Enhancing education, facilitating youth labour market participation, improving entrepreneurship, and boosting access to housing are also crucial to fully realise Spain’s growth potential and reduce the risk of poverty among young people (Figure 4).

Many young people in Spain leave the education system with low skills, limiting their job prospects. Grade-repetition and early-school-leaving rates have significantly declined, from 17.9% in 2018 to 13.9% in 2022 for the latter, a progress that needs to continue. Early-warning indicators and tailored support for students at risk of falling behind could help to lower early leaving. Support for enrolment in vocational education should continue because it equips students with skills in high demand. Promoting collaboration among firms to offer apprenticeships, supply teachers or share administrative burdens, as the new law on vocational education foresees, can bring more SMEs into the vocational education and training system. The Alliance for Vocational Training is a welcome initiative in this direction. Greater employer involvement in the design of university curricula and improvement on existing tools that offer information on labour market placements would help to better align studies and labour market needs.

Youth labour-market integration is difficult. The unemployment rate of people under 25, at 27%, is one of the highest in the OECD. Poor job quality among the young is pervasive although the recent labour market reform helped to significantly reduce temporary employment. The minimum wage has been raised considerably since 2018, increasing earnings and reducing wage inequality for young people. However, such large increases can harm employment for some groups, especially young people. Future minimum wage changes should be in line with labour market conditions and productivity.
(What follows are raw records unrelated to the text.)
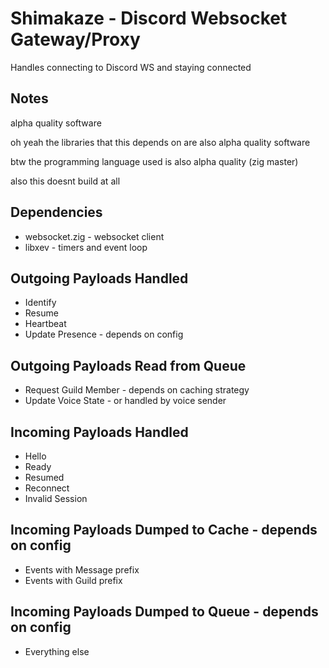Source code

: # Shimakaze - Discord Websocket Gateway/Proxy

Handles connecting to Discord WS and staying connected

## Notes
alpha quality software

oh yeah the libraries that this depends on are also alpha quality software

btw the programming language used is also alpha quality (zig master)

also this doesnt build at all

## Dependencies
 - websocket.zig - websocket client
 - libxev - timers and event loop

## Outgoing Payloads Handled
 - Identify
 - Resume
 - Heartbeat
 - Update Presence - depends on config

## Outgoing Payloads Read from Queue
 - Request Guild Member - depends on caching strategy
 - Update Voice State - or handled by voice sender

## Incoming Payloads Handled
 - Hello
 - Ready
 - Resumed
 - Reconnect
 - Invalid Session

## Incoming Payloads Dumped to Cache - depends on config
 - Events with Message prefix
 - Events with Guild prefix

## Incoming Payloads Dumped to Queue - depends on config
 - Everything else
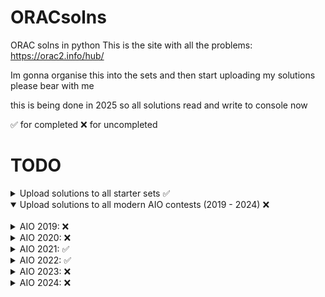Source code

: # ORACsolns
ORAC solns in python
This is the site with all the problems:
https://orac2.info/hub/

Im gonna organise this into the sets and then start uploading my solutions
please bear with me

this is being done in 2025 so all solutions read and write to console now

✅ for completed
❌ for uncompleted

# TODO
<details close>
<summary>Upload solutions to all starter sets ✅</summary>
<br>
Starter Problems: ✅ <br>
Starter Set I: AIO problems: ✅ <br>
Starter Set I: AIO problems (Challenge!): ✅ <br>
Starter Set II: AIO problems: ✅ <br>
Starter Set II: AIO problems (Challenge!): ✅ <br>
Starter Set IV: AIO problems: ✅ <br>
Starter Set IV: AIO problems (Challenge!): ✅ <br>
Introductory AIO problems I: ✅ <br>
</details>

<details open>
<summary>Upload solutions to all modern AIO contests (2019 - 2024) ❌</summary>
<br>
<details>
  <summary>AIO 2019: ❌</summary>
  <br>
  Vases: ✅ <br>
  RPS: ❌ <br>
  Hiring Monks: ❌ <br>
  Medusa's Snakes: ❌ <br>
  Evading Capture: ❌ <br>
  Lollipops Sweets and Chocolates II: ❌ <br>
</details>
<details>
  <summary>AIO 2020: ❌</summary>
  <br>
  Baubles: ✅ <br>
  Cookies: ✅ <br>
  Ghost Encounters: ✅ <br>
  Tennis Robot: ✅ <br>
  Ladybugs II: ❌ <br>
  Beach Umbrellas: ❌ <br>
</details>
<details>
  <summary>AIO 2021: ✅</summary>
  <br>
  Robot Vacuum: ✅ <br>
  Art Class II: ✅ <br>
  Melody: ✅ <br>
  Social Distancing: ✅ <br>
  Space Mission: ✅ <br>
  Laser Cutter: ✅ <br>
</details>
<details>
  <summary>AIO 2022: ✅</summary>
  <br>
  Election II: ✅ <br>
  Level Ground: ✅ <br>
  TSP: ✅ <br>
  Beautiful Buildings: ✅ <br>
  Composing Pyramids: ✅ <br>
  Spaceship Shuffle: ✅ <br>
</details>
<details>
  <summary>AIO 2023: ❌</summary>
  <br>
  TeleTrip: ✅ <br>
  Distinctos Raffle: ✅ <br>
  Making Bank: ✅ <br>
  Shoptimality: ❌ <br>
  Wheeling and Dealing: ❌ <br>
  Yet Another Lights Problem: ✅ <br>
</details>
<details>
  <summary>AIO 2024: ❌</summary>
  <br>
  Javelin: ✅ <br>
  Subbookkeeper: ✅ <br>
  Shopping Spree: ✅ <br>
  Backpacking: ❌ <br>
  Tennis Robot II: ❌ <br>
  Atlantis III: Twin Rivers: ❌ <br>
</details>
</details>
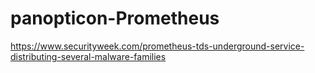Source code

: # panopticon-Prometheus

https://www.securityweek.com/prometheus-tds-underground-service-distributing-several-malware-families
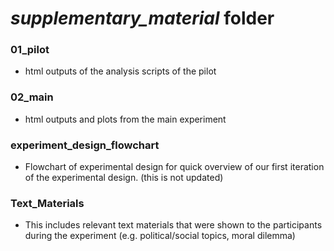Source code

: # *supplementary_material* folder

### 01_pilot
* html outputs of the analysis scripts of the pilot

### 02_main
* html outputs and plots from the main experiment

### experiment_design_flowchart
* Flowchart of experimental design for quick overview of our first iteration of the experimental design. (this is not updated)

### Text_Materials
* This includes relevant text materials that were shown to the participants during the experiment (e.g. political/social topics, moral dilemma)
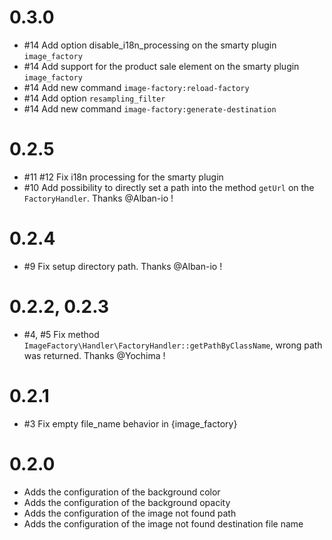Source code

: # 0.3.0

- #14 Add option disable_i18n_processing on the smarty plugin `image_factory`
- #14 Add support for the product sale element on the smarty plugin `image_factory`
- #14 Add new command `image-factory:reload-factory`
- #14 Add option `resampling_filter`
- #14 Add new command `image-factory:generate-destination`

# 0.2.5

- #11 #12 Fix i18n processing for the smarty plugin
- #10 Add possibility to directly set a path into the method `getUrl` on the `FactoryHandler`. Thanks @Alban-io !

# 0.2.4

- #9 Fix setup directory path. Thanks @Alban-io !

# 0.2.2, 0.2.3

- #4, #5 Fix method `ImageFactory\Handler\FactoryHandler::getPathByClassName`, wrong path was returned. Thanks @Yochima !

# 0.2.1

- #3 Fix empty file_name behavior in {image_factory}

# 0.2.0

- Adds the configuration of the background color
- Adds the configuration of the background opacity
- Adds the configuration of the image not found path
- Adds the configuration of the image not found destination file name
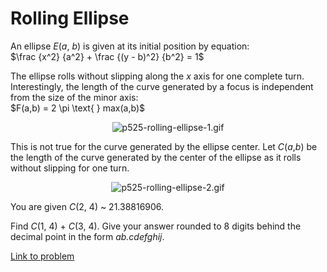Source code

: # Rolling Ellipse

<p>An ellipse <var>E</var>(<var>a</var>, <var>b</var>) is given at its initial position by equation:<br />
$\frac {x^2} {a^2} + \frac {(y - b)^2} {b^2} = 1$</p>

<p>The ellipse rolls without slipping along the <var>x</var> axis for one complete turn. Interestingly, the length of the curve generated by a focus is independent from the size of the minor axis:<br />
$F(a,b) =  2 \pi \text{ } max(a,b)$</p>

<div align="center"><img src="project/images/p525-rolling-ellipse-1.gif" alt="p525-rolling-ellipse-1.gif" /></div>

<p>This is not true for the curve generated by the ellipse center. Let <var>C</var>(<var>a</var>,<var>b</var>) be the length of the curve generated by the center of the ellipse as it rolls without slipping for one turn.</p>

<div align="center"><img src="project/images/p525-rolling-ellipse-2.gif" alt="p525-rolling-ellipse-2.gif" /></div>

<p>You are given <var>C</var>(2, 4) ~ 21.38816906.</p>

<p>Find <var>C</var>(1, 4) + <var>C</var>(3, 4). Give your answer rounded to 8 digits behind the decimal point in the form <i>ab.cdefghij</i>.</p>

[Link to problem](https://projecteuler.net/problem=525)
Youth entrepreneurship should also be fostered through better mentoring, training and access to financing.

Over 60% of Spanish people under 34 live with their parents, mainly due to insufficient earnings and job instability. Gradually increasing the stock of social rental housing should be a priority, as planned by the government. A draft law foresees temporary rent caps in stressed housing markets, which may reduce already low rental supply and increase rents in the longer run.